My Mom is 85 and really well, I am 59 and have significant asthma... I am concerned about this also. I do have two sisters but they are not close and would put my Mom in the nursing home real FAST!
If you don't trust your siblings, you can also pay someone to be her conservator of person and estate -- just like sometimes people pay a lawyer to close an estate, rather than a family member. What does your Mom think?
I agree, talk to experts first. get the best information you can. Speak to all family members even those who seem to be not very close. You might find some one who fits the needs of your ill family member.Set up all legal papers to coniside with your death .Even if you have to set up for a hired person to do the work for a fee from your ill family member's accounts they will be take care of if the worst thing happens and you die before the other loved one.My Mother, she died young (56),was the one legally responsible for he mother and the only one the will mentioned. My Father had to go to court to be come her care giver and pay her bills, for this he was paid a sum of money and in tern reported to the courts all he did for he and had to provide an accounting for all expences.It worked well enough but it would have been easier if these things had been in place befoe My Grandmother was not able to set these things up for her self. Planning now while you are able will save hard ship for all later.Good Luck !
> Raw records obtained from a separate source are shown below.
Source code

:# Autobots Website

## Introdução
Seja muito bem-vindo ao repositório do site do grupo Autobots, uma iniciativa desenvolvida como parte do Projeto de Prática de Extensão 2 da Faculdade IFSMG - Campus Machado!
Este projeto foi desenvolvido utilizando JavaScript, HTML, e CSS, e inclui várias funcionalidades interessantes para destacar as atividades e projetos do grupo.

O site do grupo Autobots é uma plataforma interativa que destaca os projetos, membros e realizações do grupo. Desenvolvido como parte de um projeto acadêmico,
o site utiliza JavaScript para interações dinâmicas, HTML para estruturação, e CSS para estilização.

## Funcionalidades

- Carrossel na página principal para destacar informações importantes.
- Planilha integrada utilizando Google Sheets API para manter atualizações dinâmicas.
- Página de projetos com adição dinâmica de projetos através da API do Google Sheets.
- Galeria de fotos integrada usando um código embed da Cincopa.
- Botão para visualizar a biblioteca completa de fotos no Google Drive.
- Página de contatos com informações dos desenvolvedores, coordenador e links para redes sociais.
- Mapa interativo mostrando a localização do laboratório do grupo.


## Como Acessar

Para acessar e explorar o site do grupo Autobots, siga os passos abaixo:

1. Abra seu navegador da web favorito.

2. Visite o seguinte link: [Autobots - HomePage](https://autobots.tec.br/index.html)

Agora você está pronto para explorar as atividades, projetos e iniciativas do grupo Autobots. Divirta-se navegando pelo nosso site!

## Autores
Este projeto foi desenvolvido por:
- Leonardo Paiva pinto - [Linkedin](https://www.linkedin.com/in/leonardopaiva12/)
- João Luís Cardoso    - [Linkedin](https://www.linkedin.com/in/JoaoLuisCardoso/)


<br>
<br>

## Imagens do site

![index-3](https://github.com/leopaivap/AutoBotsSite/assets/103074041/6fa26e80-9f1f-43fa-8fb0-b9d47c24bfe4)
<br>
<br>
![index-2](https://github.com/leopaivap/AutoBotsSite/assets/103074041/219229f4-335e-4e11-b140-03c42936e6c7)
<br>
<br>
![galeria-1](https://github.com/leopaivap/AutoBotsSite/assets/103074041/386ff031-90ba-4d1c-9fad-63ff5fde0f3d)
Jane B's was right on. Get your desires for your Mothers future legally in writing. There are many "homes" for Alzheimer patients that are very nice and staffed with love. But are hard to come by and can be very pricey. I personally feel that having a loved one care for Mom in the comfort of her own familiar surroundings is the best option. Hopefully you can find a responsible caretaker and keep her at home. Try testing out some caretakers by letting them "Mommy Sit" while you have some YOU time. God Bless, take care.
Same situation I have with my husband. In California we have the PFAC(Professional Fiduciaries Association of California). I chose a member of this organization and did a revocable living trust giving this person (or another member of PFAC if she was not available at time of need - they are licensed and bonded) the POA of trust and designated caregivers that would be paid to take care of my husband.
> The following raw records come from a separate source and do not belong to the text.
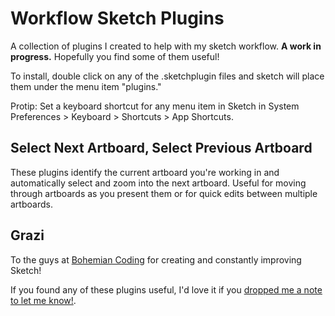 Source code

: # Workflow Sketch Plugins
A collection of plugins I created to help with my sketch workflow. **A work in progress.** Hopefully you find some of them useful!

To install, double click on any of the .sketchplugin files and sketch will place them under the menu item "plugins."

Protip: Set a keyboard shortcut for any menu item in Sketch in System Preferences > Keyboard > Shortcuts > App Shortcuts.

## Select Next Artboard, Select Previous Artboard
These plugins identify the current artboard you're working in and automatically select and zoom into the next artboard. Useful for moving through artboards as you present them or for quick edits between multiple artboards.

## Grazi
To the guys at [Bohemian Coding](https://twitter.com/bohemiancoding) for creating and constantly improving Sketch!

If you found any of these plugins useful, I'd love it if you [dropped me a note to let me know!](https://twitter.com/vrjbndr).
For your Mom, she could do trust with you as successor trustee and a professional trustee as 2nd successor trustee.
Ask about a special needs trust - like what is established for disabled children or disabled adults not capable of taking care of themselves.
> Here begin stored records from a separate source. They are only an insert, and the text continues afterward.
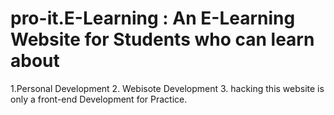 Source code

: # pro-it.E-Learning : An E-Learning Website for Students who can learn about 
1.Personal Development
2. Webisote Development 
3. hacking 
this website is only a front-end Development for Practice.
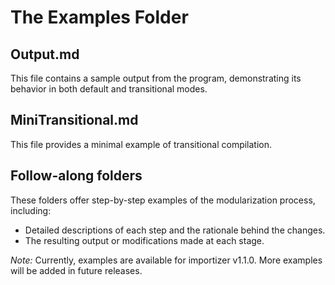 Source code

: # The Examples Folder

## Output.md
This file contains a sample output from the program, demonstrating its behavior in both default and transitional modes.

## MiniTransitional.md
This file provides a minimal example of transitional compilation.

## Follow-along folders
These folders offer step-by-step examples of the modularization process, including:
- Detailed descriptions of each step and the rationale behind the changes.
- The resulting output or modifications made at each stage.

*Note:* Currently, examples are available for importizer v1.1.0. More examples will be added in future releases.
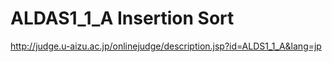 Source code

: # ALDAS1_1_A  Insertion Sort
<http://judge.u-aizu.ac.jp/onlinejudge/description.jsp?id=ALDS1_1_A&lang=jp>  

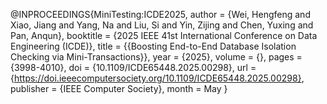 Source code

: @INPROCEEDINGS{MiniTesting:ICDE2025,
  author = {Wei, Hengfeng and Xiao, Jiang and Yang, Na and Liu, Si and Yin, Zijing and Chen, Yuxing and Pan, Anqun},
  booktitle = {2025 IEEE 41st International Conference on Data Engineering (ICDE)},
  title = {{Boosting End-to-End Database Isolation Checking via Mini-Transactions}},
  year = {2025},
  volume = {},
  pages = {3998-4010},
  doi = {10.1109/ICDE65448.2025.00298},
  url = {https://doi.ieeecomputersociety.org/10.1109/ICDE65448.2025.00298},
  publisher = {IEEE Computer Society},
  month = May
}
It would only take effect if something happened to you. And Mom would be protected as successor trustee can only act on the conditions set forth in trust.
Personally,I think it is better to have a licensed, bonded professional than family you hardly know.
My husband is quit a bit older than me, but you never know what could happen.
His family would put him in 1st available nursing home. My Mom is 96 - so no help there. I don't know rest of her family and they are back East.
I am a Geriatric Social Worker who works at the Alzheimer's Association as a Care Consultant as well as a Pre-Need Counselor for funerals and cremations. I'm not sure if you've had an attorney look at your Mom's Power of Attorney paperwork recently, but I highly suggest speaking with a local attorney or the one that originally created her trusts, wills, etc. If you don't have an elder law attorney, I recommend you looking at the websiteto find one. You can also call your local Area Office on Aging to find other recommendations. I hope that you are also connected to your local Alzheimer's Association. Their website is www.alz.org. I also recommend getting involved in a local Support Group to hear what others in your situation may also be doing. I hope this helps and blessings in taking on the role of caregiver and to your Mother who's suffering from Alzheimer's Disease.